*Problem details*: Pull from the data below each line where the word "就是domain" occurs, and copy it.

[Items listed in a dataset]
•••••

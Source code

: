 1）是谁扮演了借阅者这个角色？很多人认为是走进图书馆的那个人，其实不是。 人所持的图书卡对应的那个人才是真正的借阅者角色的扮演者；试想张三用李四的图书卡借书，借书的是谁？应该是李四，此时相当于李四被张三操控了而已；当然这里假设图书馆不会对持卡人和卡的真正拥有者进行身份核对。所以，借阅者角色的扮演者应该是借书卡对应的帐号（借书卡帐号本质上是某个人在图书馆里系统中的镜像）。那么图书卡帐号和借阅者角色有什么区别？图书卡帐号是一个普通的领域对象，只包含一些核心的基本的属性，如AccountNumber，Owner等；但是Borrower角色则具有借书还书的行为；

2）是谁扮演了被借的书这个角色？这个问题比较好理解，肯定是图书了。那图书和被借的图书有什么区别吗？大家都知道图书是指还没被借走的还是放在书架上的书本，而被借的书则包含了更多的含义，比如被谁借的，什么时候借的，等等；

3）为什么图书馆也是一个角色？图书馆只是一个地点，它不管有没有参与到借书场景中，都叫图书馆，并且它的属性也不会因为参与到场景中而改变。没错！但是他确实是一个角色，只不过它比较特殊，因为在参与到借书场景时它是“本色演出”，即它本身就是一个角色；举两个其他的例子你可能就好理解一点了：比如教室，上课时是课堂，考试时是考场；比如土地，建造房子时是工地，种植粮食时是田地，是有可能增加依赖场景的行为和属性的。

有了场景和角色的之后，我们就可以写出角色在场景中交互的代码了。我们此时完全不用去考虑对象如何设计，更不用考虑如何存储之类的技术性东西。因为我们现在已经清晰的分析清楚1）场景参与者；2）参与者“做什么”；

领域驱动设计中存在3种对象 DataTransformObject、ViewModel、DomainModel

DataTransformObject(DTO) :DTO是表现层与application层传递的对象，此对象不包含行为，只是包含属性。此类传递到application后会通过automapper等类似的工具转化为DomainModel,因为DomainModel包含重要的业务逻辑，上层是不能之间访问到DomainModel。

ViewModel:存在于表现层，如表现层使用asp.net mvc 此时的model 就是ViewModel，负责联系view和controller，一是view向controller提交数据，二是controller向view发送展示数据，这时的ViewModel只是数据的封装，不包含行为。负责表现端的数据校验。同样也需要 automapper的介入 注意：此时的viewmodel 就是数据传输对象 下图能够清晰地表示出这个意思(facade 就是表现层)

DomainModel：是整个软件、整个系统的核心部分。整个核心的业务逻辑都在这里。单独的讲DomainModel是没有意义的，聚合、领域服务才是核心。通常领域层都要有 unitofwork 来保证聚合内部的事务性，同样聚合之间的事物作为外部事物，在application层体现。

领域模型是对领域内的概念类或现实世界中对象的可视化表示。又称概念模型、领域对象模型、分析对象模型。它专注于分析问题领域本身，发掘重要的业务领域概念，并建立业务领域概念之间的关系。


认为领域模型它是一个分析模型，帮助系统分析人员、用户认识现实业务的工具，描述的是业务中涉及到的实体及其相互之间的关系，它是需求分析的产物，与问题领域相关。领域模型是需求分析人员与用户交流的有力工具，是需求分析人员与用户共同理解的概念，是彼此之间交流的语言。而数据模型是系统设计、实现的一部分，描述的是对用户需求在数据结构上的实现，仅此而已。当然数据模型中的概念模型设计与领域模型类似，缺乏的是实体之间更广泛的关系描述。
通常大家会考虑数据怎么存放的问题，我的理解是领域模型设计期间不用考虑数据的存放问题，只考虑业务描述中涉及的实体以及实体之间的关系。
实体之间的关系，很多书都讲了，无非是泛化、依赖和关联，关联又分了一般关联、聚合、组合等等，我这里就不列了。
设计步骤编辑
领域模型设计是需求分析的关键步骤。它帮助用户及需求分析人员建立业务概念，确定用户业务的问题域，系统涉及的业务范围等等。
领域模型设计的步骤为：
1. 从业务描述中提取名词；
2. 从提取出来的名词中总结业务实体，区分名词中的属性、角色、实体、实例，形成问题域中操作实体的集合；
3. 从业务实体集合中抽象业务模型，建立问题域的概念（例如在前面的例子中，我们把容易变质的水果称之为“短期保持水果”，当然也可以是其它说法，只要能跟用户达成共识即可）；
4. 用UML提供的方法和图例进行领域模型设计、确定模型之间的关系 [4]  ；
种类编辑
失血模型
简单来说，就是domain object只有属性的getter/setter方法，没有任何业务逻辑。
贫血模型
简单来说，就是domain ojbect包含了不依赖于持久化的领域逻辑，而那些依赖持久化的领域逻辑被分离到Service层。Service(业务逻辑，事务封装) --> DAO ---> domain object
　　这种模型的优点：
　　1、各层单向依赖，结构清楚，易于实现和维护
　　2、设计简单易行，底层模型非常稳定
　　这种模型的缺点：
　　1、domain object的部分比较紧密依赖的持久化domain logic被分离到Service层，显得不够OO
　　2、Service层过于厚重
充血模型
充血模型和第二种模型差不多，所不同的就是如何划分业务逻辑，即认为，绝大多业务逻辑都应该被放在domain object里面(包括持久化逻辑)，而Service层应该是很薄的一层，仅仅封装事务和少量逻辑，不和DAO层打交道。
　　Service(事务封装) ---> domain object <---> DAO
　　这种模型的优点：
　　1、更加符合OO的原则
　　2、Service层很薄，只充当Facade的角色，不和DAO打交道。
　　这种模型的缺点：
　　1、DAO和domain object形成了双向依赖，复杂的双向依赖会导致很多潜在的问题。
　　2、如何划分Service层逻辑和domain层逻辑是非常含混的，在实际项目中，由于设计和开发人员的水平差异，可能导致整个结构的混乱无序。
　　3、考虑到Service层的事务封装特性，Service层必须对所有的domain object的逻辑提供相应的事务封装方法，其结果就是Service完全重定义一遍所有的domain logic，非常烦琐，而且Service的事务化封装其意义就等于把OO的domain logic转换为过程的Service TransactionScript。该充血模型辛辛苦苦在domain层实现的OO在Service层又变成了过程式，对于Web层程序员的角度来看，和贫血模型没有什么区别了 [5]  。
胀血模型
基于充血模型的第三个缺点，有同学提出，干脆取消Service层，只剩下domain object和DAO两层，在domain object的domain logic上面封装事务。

•••••

*Answer to this exercise*:
简单来说，就是domain object只有属性的getter/setter方法，没有任何业务逻辑。
简单来说，就是domain ojbect包含了不依赖于持久化的领域逻辑，而那些依赖持久化的领域逻辑被分离到Service层。Service(业务逻辑，事务封装) --> DAO ---> domain object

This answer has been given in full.